Notcontent · 30/12/2020 10:03

My DC has already had Covid and I am not in any vulnerable category (and probably been exposed already). On a personal level, the restrictions have had a very negative effect on my life and I also feel that the way the Government has handled everything has been very erratic and inconsistent.

BUT, “we are where we are” and I fully understand the purpose of the restrictions - they are there not necessarily to protect me personally or my DC but to halt the spread of the virus and therefore reduce the number of people who will get really sick with it.

But it seems that a lot of people still don’t get it and say things like “well, it should be a personal decision” or “we are having a party because none of us are vulnerable”.

OP posts:
SoscaredforJan · 31/12/2020 12:25

Plus I have taught many children over the years who have had interrupted education over the years with some missing 1.5 years due to cancer treatment etc. None of them had their ‘education fucked’, all caught up and achieved. Our children missed 3 months of school from end of March to July. There really is no need for all the dramatics about it.

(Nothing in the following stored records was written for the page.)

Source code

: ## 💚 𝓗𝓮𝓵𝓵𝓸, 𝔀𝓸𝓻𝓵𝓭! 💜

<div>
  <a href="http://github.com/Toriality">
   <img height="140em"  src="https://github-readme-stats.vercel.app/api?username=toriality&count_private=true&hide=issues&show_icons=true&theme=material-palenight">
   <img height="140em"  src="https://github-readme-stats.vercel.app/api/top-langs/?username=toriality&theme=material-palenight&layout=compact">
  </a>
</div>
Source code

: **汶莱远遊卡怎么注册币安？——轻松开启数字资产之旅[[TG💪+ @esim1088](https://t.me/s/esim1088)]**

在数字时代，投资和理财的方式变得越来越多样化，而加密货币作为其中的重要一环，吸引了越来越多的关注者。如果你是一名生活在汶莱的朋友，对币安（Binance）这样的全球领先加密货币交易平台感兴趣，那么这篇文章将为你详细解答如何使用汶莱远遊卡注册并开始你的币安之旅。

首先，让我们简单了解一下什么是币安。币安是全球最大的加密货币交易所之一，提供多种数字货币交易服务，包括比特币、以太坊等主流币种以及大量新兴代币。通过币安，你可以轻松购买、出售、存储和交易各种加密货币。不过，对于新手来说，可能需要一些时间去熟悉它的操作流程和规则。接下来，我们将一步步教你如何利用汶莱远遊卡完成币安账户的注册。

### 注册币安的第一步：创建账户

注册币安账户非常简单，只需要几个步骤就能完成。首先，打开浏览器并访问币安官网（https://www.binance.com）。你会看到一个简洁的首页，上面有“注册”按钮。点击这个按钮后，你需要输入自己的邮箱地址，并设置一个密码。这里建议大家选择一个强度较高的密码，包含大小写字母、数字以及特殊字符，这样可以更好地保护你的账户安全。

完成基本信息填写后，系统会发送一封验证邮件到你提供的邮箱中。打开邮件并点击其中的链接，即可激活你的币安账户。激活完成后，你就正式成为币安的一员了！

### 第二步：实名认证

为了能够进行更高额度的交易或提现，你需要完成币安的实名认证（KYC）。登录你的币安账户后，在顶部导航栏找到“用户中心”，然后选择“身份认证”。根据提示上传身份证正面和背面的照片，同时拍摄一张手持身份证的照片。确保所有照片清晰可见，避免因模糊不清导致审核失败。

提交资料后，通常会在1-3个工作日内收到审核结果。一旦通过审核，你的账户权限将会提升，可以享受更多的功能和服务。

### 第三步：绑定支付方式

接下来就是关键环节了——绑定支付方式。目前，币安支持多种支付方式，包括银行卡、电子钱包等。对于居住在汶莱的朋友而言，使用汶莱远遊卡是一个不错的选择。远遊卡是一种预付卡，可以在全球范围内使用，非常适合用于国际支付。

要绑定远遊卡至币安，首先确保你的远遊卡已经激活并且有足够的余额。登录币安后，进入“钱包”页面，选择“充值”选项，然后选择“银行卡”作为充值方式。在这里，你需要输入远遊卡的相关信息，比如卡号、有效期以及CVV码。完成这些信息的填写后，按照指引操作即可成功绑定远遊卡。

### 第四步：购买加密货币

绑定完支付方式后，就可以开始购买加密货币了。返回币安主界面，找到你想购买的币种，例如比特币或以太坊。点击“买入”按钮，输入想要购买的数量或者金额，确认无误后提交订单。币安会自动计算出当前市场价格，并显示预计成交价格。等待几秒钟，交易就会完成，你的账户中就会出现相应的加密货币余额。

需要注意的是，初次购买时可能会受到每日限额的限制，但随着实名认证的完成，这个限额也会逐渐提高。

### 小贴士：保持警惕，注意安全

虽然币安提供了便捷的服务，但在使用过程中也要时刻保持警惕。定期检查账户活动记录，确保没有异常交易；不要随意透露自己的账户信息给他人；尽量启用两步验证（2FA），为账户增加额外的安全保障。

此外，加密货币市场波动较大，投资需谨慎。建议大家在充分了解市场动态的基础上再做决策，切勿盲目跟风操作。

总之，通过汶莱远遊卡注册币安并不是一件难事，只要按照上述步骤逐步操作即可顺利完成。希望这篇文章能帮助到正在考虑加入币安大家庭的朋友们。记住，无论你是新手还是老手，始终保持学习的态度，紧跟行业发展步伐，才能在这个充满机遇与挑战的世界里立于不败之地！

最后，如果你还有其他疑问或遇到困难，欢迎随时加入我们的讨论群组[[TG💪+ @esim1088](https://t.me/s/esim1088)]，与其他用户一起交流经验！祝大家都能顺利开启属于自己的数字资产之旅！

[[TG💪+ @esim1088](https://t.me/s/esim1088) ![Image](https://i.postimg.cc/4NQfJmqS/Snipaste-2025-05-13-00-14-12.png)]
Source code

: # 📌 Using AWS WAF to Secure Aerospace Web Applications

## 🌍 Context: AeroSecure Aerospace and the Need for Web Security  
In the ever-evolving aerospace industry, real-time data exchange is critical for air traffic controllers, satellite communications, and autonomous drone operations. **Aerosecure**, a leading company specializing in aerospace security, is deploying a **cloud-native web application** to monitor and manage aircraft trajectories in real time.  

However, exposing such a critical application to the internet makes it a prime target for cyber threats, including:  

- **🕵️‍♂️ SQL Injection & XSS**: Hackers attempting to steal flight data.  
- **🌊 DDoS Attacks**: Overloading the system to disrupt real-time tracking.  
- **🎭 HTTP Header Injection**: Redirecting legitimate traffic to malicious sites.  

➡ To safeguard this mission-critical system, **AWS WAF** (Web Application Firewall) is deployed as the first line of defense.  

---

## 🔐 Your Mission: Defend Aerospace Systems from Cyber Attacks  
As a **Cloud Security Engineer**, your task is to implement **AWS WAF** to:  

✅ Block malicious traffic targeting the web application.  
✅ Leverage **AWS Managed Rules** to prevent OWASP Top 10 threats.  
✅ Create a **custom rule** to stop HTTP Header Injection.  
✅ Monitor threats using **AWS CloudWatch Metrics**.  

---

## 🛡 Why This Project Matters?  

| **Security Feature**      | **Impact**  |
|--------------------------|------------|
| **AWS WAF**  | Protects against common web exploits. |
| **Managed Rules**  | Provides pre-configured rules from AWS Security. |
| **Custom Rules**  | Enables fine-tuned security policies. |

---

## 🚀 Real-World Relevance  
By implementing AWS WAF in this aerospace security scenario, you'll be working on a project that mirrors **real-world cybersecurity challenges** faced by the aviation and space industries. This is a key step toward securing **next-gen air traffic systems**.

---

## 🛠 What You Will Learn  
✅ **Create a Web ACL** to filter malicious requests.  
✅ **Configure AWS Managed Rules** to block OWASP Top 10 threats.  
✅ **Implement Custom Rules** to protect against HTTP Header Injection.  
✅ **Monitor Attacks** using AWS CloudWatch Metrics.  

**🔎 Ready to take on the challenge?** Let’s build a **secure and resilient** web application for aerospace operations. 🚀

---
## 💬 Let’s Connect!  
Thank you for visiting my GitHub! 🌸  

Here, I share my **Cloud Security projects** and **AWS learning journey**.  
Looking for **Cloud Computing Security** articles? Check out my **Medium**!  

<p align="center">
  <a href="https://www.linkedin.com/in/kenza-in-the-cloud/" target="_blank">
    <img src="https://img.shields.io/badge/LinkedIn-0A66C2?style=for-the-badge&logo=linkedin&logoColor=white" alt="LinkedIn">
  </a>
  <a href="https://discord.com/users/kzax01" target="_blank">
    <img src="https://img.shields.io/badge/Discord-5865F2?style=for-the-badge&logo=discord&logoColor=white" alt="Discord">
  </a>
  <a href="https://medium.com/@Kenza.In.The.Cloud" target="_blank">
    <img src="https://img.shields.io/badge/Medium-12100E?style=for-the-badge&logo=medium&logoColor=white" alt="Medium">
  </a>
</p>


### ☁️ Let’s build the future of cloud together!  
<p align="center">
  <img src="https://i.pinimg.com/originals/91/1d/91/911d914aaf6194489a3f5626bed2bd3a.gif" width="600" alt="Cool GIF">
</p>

Fortyfifty · 31/12/2020 12:33

I don't think it's helpful to spread a narrative that british people are more selfish than other nationalities. There is no evidence of that.

On the other hand, I agree that people don't get it, even if they are not being deliberately uncooperative. I think we all make our own risk assessments. Some of us are making those risk assessments, bearing in mind the likelihood of spreading the infection to others and some people are making those risk assessments based on risk to themselves. I think people for complacent in London, the South East and East of England as many we entered the November lockdown in tier 1 and thought there was little need for it. The low stats for those areas have people a false sense of securitycat a time a new strain was spreading now easily. Not a good mixture.

The school one is what is pisding me off the most. The idea that kids mix at school so it's fine for them to mix or of school and go inside each others houses, thus creating a never ending chain of possible transmission between families. Hopefully the new strain is making parents act with more caution.

MyPersona · 31/12/2020 12:38

How can children be more behind than they’ve had off and this be due to pandemic disruption? What utter bollocks is being spread on here!

My daughter had her education significantly disrupted due to a brain tumour. Twice. She’s now got professional qualifications and an excellent job. It’s far from ideal but they will overcome this if their parents get a grip and stop wailing and acting like toddlers.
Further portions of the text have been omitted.